En tout cas, je trouve que la plume a muri entre les deux. Dans Route de nuit, on commence à sentir naitre le style si caractéristique de Simon Perdrix, mais il n’est pas encore mûr et marquant comme il peut l’être dans sa trilogie.

Bon, après, très honnêtement, que ce soit pour l’un ou pour l’autre, j’aime tout autant la plume de l’auteur, parce qu’au final il y a une même base. Cette lecture a vraiment fait son taff de recueil d’horreur et même au-delà de mes espérances. Simon ose. Il veut écrire un truc, il l’écrit et fuck la censure, il y en a pas quand on est auto-édité, de toute façon !

On sent que c’est écrit avec les tripes et surtout que l’auteur prend des risques et j’aime ça.


PÉPITE OU PAS PÉPITE ?

C’est un très bon recueil d’horreur. On y retrouve l’hémoglobine, la tension, le cash et aussi le trash qu’on attend du genre. Clairement, je le conseillerai pas à tout le monde, parce que comme je disais, ça prend aux tripes, donc si tu n’es pas prêt à lire quelque chose d’aussi violent, c’est mal barré.

Et quand je parle de violence, ce n’est pas simplement un couteau dans le bide et des corps éviscérés. Non, parce que la violence peut prendre tout un tas de formes et ce ne sont pas les plus visuelles qui sont forcément les plus marquantes.

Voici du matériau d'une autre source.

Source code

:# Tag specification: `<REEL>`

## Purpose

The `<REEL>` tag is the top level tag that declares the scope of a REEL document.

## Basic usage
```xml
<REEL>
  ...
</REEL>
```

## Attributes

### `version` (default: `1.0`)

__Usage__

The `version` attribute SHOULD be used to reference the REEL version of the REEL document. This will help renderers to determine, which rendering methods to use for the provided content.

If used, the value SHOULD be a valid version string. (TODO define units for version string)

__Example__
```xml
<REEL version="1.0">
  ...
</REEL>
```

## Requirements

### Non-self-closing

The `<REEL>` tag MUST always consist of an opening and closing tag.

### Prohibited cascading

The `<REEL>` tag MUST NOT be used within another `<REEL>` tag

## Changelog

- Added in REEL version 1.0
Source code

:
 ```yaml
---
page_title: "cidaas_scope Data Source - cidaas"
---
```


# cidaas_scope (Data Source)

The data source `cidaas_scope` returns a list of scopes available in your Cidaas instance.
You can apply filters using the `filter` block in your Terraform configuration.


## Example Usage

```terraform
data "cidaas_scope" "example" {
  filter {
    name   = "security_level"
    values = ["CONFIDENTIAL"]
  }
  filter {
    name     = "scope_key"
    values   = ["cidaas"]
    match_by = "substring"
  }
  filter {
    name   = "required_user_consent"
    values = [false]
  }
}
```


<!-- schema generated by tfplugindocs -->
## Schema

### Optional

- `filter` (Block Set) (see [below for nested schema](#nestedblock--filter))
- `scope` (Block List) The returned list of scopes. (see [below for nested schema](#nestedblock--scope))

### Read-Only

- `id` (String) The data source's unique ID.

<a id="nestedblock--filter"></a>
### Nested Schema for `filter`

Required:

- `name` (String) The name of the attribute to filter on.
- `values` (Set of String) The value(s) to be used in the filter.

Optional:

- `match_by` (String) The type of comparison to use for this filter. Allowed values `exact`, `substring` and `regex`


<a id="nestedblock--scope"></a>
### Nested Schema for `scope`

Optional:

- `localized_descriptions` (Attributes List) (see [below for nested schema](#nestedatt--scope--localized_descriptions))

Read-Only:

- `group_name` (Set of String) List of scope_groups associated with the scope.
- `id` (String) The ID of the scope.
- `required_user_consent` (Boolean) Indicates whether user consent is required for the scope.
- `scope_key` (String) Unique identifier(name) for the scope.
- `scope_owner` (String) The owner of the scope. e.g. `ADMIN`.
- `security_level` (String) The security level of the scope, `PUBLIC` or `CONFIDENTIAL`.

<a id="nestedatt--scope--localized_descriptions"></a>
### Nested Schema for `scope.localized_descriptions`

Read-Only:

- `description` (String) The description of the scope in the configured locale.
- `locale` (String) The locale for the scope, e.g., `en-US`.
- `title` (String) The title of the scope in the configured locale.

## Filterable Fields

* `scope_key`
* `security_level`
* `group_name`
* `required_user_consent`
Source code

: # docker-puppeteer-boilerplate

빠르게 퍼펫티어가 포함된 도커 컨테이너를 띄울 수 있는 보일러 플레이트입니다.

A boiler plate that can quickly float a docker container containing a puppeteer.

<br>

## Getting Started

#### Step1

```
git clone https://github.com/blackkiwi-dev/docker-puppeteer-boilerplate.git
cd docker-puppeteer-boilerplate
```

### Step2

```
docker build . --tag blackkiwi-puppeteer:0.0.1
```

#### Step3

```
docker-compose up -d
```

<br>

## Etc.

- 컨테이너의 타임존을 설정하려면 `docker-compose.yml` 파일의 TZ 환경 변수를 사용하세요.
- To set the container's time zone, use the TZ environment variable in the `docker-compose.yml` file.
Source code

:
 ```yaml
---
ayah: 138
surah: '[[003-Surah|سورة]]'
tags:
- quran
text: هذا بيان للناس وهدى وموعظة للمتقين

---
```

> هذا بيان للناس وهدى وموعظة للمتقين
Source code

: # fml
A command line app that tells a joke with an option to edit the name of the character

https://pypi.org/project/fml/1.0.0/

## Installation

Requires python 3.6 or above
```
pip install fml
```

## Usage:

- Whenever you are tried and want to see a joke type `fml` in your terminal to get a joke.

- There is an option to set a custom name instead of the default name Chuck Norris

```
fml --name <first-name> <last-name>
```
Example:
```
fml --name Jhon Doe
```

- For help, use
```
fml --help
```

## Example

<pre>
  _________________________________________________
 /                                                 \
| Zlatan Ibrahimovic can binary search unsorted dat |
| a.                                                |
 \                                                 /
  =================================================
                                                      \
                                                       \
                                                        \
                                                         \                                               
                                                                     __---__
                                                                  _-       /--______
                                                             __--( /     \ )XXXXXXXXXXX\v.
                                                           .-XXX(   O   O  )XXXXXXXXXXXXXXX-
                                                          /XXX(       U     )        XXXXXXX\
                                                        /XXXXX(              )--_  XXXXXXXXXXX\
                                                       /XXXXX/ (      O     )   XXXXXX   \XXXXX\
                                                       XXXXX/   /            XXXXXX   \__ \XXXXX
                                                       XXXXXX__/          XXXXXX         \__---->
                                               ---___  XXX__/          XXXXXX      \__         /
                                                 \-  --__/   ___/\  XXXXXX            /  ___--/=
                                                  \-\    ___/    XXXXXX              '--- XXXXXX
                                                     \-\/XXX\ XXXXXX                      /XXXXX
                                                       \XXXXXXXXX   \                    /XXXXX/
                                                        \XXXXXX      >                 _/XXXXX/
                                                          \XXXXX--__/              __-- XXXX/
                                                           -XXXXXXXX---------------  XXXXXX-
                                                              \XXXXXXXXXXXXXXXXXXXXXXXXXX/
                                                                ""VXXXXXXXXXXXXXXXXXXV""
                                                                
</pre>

Pour ma part, une scène en particulier a été très dure à lire, au point où j’en ai eu mal au ventre. Est-ce que c’était une scène de torture ? Non. Est-ce qu’il y a avait une explosion de violence ? Non. Est-ce que ça venait des propos des personnages ? Non. Je ne rentrerai pas dans les détails, mais Simon a réussi l’exploit de nous faire vivre un crime au travers de son exécuteur. Il a réussi à retranscrire le manque de scrupule, voir même la jouissance de ce dernier. Il a « banalisé » le crime, exprès pour qu’on soit encore + rebuté par lui. Et ça marche. Ça marche tellement, que l’on ressent l’émotion de haine et d’impuissance comme si ces faits étaient réels. Si tu n’es pas prêt à vivre ça, je ne te conseille pas de te lancer dans l’aventure.


OÙ TROUVER LE ROMAN ?

Comme toujours, je te mets le lien pour te fournir le roman sur Amazon. Tu peux également suivre l’auteur (fais-le !) sur son site ou sur les réseaux sociaux (Instagram, Twitter).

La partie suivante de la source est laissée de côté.